Unique Joint Displacement Generation for Redundant Robotic Systems

摘要

Abstract This paper presents a novel, practical, and theoretically sound kinematic control strategy for redundant serial manipulators. This strategy yields repeatability in the joint space of a redundant serial manipulator whose end effector undergoes some general cyclic type motion. This is accomplish by defining a potential energy function that is based on springs being theoretically or conceptually located in the joints of the manipulator (torsional springs for revolute joints, translational springs for prismatic joints). Previous researchers have also minimized potential energy functions to solve the inverse kinematic problem for redundant serial manipulators. However, to the authors’ knowledge, the new strategy is the first to include the free angles of torsional springs and the free lengths of translational springs. This is important because it provides a meaningful reference for zero potential energy i.e. when all joints are at their free angles or free lengths. This reference for zero potential energy ensures the repeatability in the joint space of a redundant serial manipulator whose end effector undergoes a cyclic-type motion.

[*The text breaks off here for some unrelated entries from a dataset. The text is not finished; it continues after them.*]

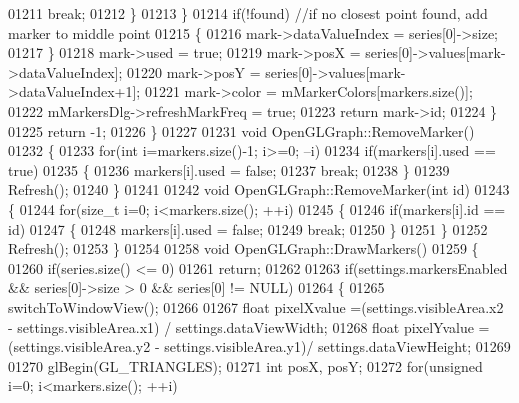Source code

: \begin{DoxyCode}
{{{{{{{{{{01211                 \textcolor{keywordflow}{break};
01212             \}
01213         \}
01214         \textcolor{keywordflow}{if}(!found) \textcolor{comment}{//if no closest point found, add marker to middle point}
01215         \{
01216             mark->dataValueIndex = series[0]->size;
01217         \}
01218         mark->used = \textcolor{keyword}{true};
01219         mark->posX = series[0]->values[mark->dataValueIndex];
01220         mark->posY = series[0]->values[mark->dataValueIndex+1];
01221         mark->color = mMarkerColors[markers.size()];
01222         mMarkersDlg->refreshMarkFreq = \textcolor{keyword}{true};
01223         \textcolor{keywordflow}{return} mark->id;
01224     \}
01225     \textcolor{keywordflow}{return} -1;
01226 \}
01227 
01231 \textcolor{keywordtype}{void} OpenGLGraph::RemoveMarker()
01232 \{
01233     \textcolor{keywordflow}{for}(\textcolor{keywordtype}{int} i=markers.size()-1; i>=0; --i)
01234         \textcolor{keywordflow}{if}(markers[i].used == \textcolor{keyword}{true})
01235         \{
01236             markers[i].used = \textcolor{keyword}{false};
01237             \textcolor{keywordflow}{break};
01238         \}
01239     Refresh();
01240 \}
01241 
01242 \textcolor{keywordtype}{void} OpenGLGraph::RemoveMarker(\textcolor{keywordtype}{int} \textcolor{keywordtype}{id})
01243 \{
01244     \textcolor{keywordflow}{for}(\textcolor{keywordtype}{size\_t} i=0; i<markers.size(); ++i)
01245     \{
01246         \textcolor{keywordflow}{if}(markers[i].\textcolor{keywordtype}{id} == \textcolor{keywordtype}{id})
01247         \{
01248             markers[i].used = \textcolor{keyword}{false};
01249             \textcolor{keywordflow}{break};
01250         \}
01251     \}
01252     Refresh();
01253 \}
01254 
01258 \textcolor{keywordtype}{void} OpenGLGraph::DrawMarkers()
01259 \{
01260         \textcolor{keywordflow}{if}(series.size() <= 0)
01261             \textcolor{keywordflow}{return};
01262 
01263     \textcolor{keywordflow}{if}(settings.markersEnabled && series[0]->size > 0 && series[0] != NULL)
01264     \{
01265         switchToWindowView();
01266 
01267         \textcolor{keywordtype}{float} pixelXvalue =(settings.visibleArea.x2 - settings.visibleArea.x1) / 
      settings.dataViewWidth;
01268         \textcolor{keywordtype}{float} pixelYvalue = (settings.visibleArea.y2 - settings.visibleArea.y1)/  
      settings.dataViewHeight;
01269 
01270         glBegin(GL_TRIANGLES);
01271         \textcolor{keywordtype}{int} posX, posY;
01272         \textcolor{keywordflow}{for}(\textcolor{keywordtype}{unsigned} i=0; i<markers.size(); ++i)
}}}}}}}}}}
\end{DoxyCode}
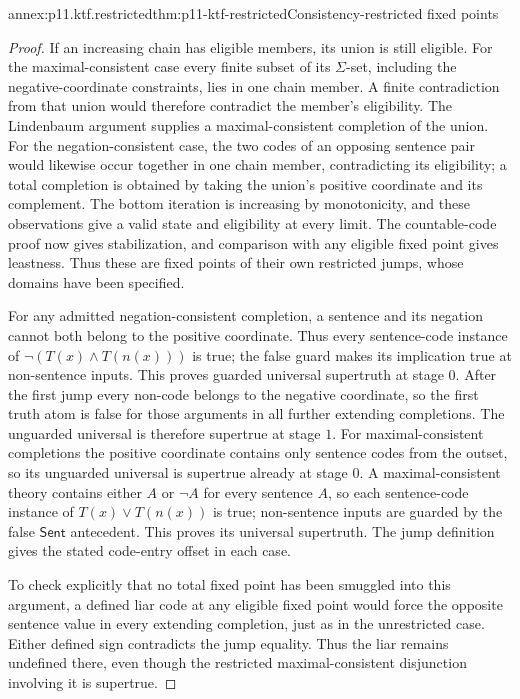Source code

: \begin{annexitem}{annex:p11.ktf.restricted}{thm:p11-ktf-restricted}{Consistency-restricted fixed points}
\begin{proof}
If an increasing chain has eligible members, its union is still eligible.
For the maximal-consistent case every finite subset of its
\(\Sigma\)-set, including the negative-coordinate constraints, lies
in one chain member. A finite contradiction from that union would
therefore contradict the member's eligibility. The Lindenbaum argument
supplies a maximal-consistent completion of the union. For the
negation-consistent case, the two codes of an opposing sentence pair
would likewise occur together in one chain member, contradicting its
eligibility; a total completion is obtained by taking the union's
positive coordinate and its complement. The bottom iteration is
increasing by monotonicity, and
these observations give a valid state and eligibility at every limit.
The countable-code proof now gives stabilization, and comparison with
any eligible fixed point gives leastness. Thus these are fixed points
of their own restricted jumps, whose domains have been specified.

For any admitted negation-consistent completion, a sentence and its
negation cannot both belong to the positive coordinate. Thus every
sentence-code instance of \(\neg(T(x)\land T(n(x)))\) is true;
the false guard makes its implication true at non-sentence inputs.
This proves guarded universal supertruth at stage \(0\). After the
first jump every non-code belongs to the negative coordinate, so the
first truth atom is false for those arguments in all further extending
completions. The unguarded universal is therefore supertrue at stage
\(1\). For maximal-consistent completions the positive coordinate
contains only sentence codes from the outset, so its unguarded
universal is supertrue already at stage \(0\).
A maximal-consistent theory contains either \(A\) or
\(\neg A\) for every sentence \(A\), so each sentence-code
instance of \(T(x)\lor T(n(x))\) is true; non-sentence inputs are
guarded by the false \(\mathsf{Sent}\) antecedent. This proves its
universal supertruth. The jump definition gives the stated code-entry
offset in each case.

To check explicitly that no total fixed point has been smuggled into
this argument, a defined liar code at any eligible fixed point would
force the opposite sentence value in every extending completion, just
as in the unrestricted case. Either defined sign contradicts the jump
equality. Thus the liar remains undefined there, even though the
restricted maximal-consistent disjunction involving it is supertrue.
\end{proof}
\end{annexitem}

Choices for the free angle and torsional stiffness of a joint (or the free length and translational stiffness) are made based upon the mechanical limits of the joint. For instance, the free angle of a joint is that angle which is midway between joint limits. Joint stiffnesses are chosen so that the most dexterous joint is the most pliable, and so that the least dexterous joint is the stiffest. This strategy ensures that joints of the manipulator are kept away from their respective joint limits.